Élu président, grâce notamment aux voix de l’extrême droite xénophobe, Nicolas Sarkozy multiplie les textes et les initiatives. Avec un double but : renvoyer un maximum d’étrangers et choisir les immigrés professionnels dont la France à besoin. À cet effet, il a doté son gouvernement d’un puissant ministère de l’immigration, de l’intégration, de l’identité nationale et du co-développement. Une première depuis 70 ans et le régime de Vichy !
Prenons cette liste de mots à l’envers.
Co-développement ? Doter les émigrés qui rentrent au pays de moyens qui leur permettent d’investir ou de s’investir, l’idée est utile. À deux conditions. Disposer de moyens : formation, conseil, prêts ou dons, suivi… Quand on sait que la France a diminué de 15% son aide au développement en 2007, tournant le dos aux objectifs su Millénaire (la part du PNB de la France est passée de 0,47 à 0,39 %), on mesure le côté gadget.
Seconde condition : en finir avec « l’immigration choisie », qui vise à ponctionner les meilleurs professionnels des pays francophones et autres. Comment peut-on prétendre renvoyer des travailleurs mieux formés tout en encourageant l’exode des plus performants ? Haïti en sait quelque chose, souvent privé des ressources humaines indispensables à la construction du pays. Le prix de la fuite des cerveaux est sans commune mesure avec l’aide promise.
Intégration ? L’absence de mesures nouvelles, autres que policières ou administratives, en faveur des « quartiers difficiles », marque une volonté d’abandon. Le chef de l’Etat, qui avait promis jadis « un nettoyage au karcher » continue à préférer les yachts des milliardaires aux visites dans la banlieue nord de Paris.
Identité nationale ? On attend.
Immigration ? Là, on n’attend pas. Le gouvernement a une ambition. Il s’est fixé des objectifs qu’il peine à atteindre : 25 000 expulsions par an en métropole. Sans compter les milliers de reconduites à partir des départements d’outre-mer, principalement la Guyane et, plus encore Mayotte (océan Indien). Les préfets sont invités à faire du chiffre. Qu’importent les dossiers, ils ont, à la manière d’un cadre commercial, des objectifs à atteindre au plus vite. Ce qui, bien sûr, engendre des situations cauchemardesques.
Pour la seule semaine dernière, deux cas à la limite du soutenable. Une Béninoise est mariée à un Français. Elle a un emploi et son insertion est active dans la vie associative. Deux ans, après, son mari décède, sans qu’elle est encore la nationalité française. Jugeant que « la communauté de vie » était interrompue, la préfecture juge la veuve « expulsable ». Les réactions l’ont, in extremis, empêchée.

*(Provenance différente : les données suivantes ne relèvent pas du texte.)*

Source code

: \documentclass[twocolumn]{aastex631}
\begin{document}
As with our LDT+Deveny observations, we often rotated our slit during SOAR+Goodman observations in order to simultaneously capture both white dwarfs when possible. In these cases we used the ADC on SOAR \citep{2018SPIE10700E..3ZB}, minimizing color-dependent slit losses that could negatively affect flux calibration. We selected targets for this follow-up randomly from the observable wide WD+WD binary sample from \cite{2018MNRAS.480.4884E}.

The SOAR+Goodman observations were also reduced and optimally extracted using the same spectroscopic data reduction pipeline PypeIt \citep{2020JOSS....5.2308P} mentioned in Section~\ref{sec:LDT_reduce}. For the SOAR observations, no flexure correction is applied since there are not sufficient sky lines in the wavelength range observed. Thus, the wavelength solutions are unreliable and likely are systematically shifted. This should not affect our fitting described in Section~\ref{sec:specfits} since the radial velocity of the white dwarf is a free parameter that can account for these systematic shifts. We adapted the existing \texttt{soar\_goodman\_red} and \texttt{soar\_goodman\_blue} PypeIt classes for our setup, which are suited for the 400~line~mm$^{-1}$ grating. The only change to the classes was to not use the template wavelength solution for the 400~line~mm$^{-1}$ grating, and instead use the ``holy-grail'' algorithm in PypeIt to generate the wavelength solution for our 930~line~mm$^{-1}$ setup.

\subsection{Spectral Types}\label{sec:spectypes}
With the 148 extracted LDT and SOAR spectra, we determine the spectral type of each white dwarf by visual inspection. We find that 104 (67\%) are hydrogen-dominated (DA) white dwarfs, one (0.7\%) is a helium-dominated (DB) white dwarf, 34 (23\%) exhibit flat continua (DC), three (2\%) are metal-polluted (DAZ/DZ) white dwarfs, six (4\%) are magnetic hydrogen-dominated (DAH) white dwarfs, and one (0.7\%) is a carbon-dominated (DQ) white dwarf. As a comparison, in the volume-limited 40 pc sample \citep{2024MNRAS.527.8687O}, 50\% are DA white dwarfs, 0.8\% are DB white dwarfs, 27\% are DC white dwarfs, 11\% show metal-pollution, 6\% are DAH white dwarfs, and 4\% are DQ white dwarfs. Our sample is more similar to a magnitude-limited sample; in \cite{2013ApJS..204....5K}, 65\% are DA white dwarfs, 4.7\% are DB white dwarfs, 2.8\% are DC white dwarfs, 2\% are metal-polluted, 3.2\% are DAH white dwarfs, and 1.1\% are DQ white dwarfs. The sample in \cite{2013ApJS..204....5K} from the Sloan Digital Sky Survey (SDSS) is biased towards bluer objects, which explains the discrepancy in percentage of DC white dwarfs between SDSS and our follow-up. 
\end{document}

Un jeune Malien est sur le point d’être interpellé. Il a aussi un emploi, mais pas tous ses papiers. Il se jette dans la Seine, sous les yeux de son épouse. Et meurt de congestion.
Des immigrés, munis d’une proposition d’embauche et soutenus par leur employeur, n’osent pas se rendre auprès des services de l’état par peur d’être dénoncés ou arrêtés.
On pourrait, à l’envi, citer d’autres « faits divers », illustrations du climat de terreur anti-immigrés dans la France de Nicolas Sarkozy. Une telle politique ne facilite pas l’intégration ! Le quotidien Le Monde (centre gauche) du 8 avril, sous le titre Incohérence et injustice le résume ainsi : Il a fait adopter, pour la quatrième fois en quatre ans, une nouvelle loi sur l’immigration, qui définit les bases de l’immigration choisie. Le président de la République, qui s’est fait le chantre, au soir de son élection, des « valeurs de tolérance, de liberté, de démocratie et d’humanisme », prétend marier fermeté et justice : on perçoit bien la première, mais on cherche en vain la seconde.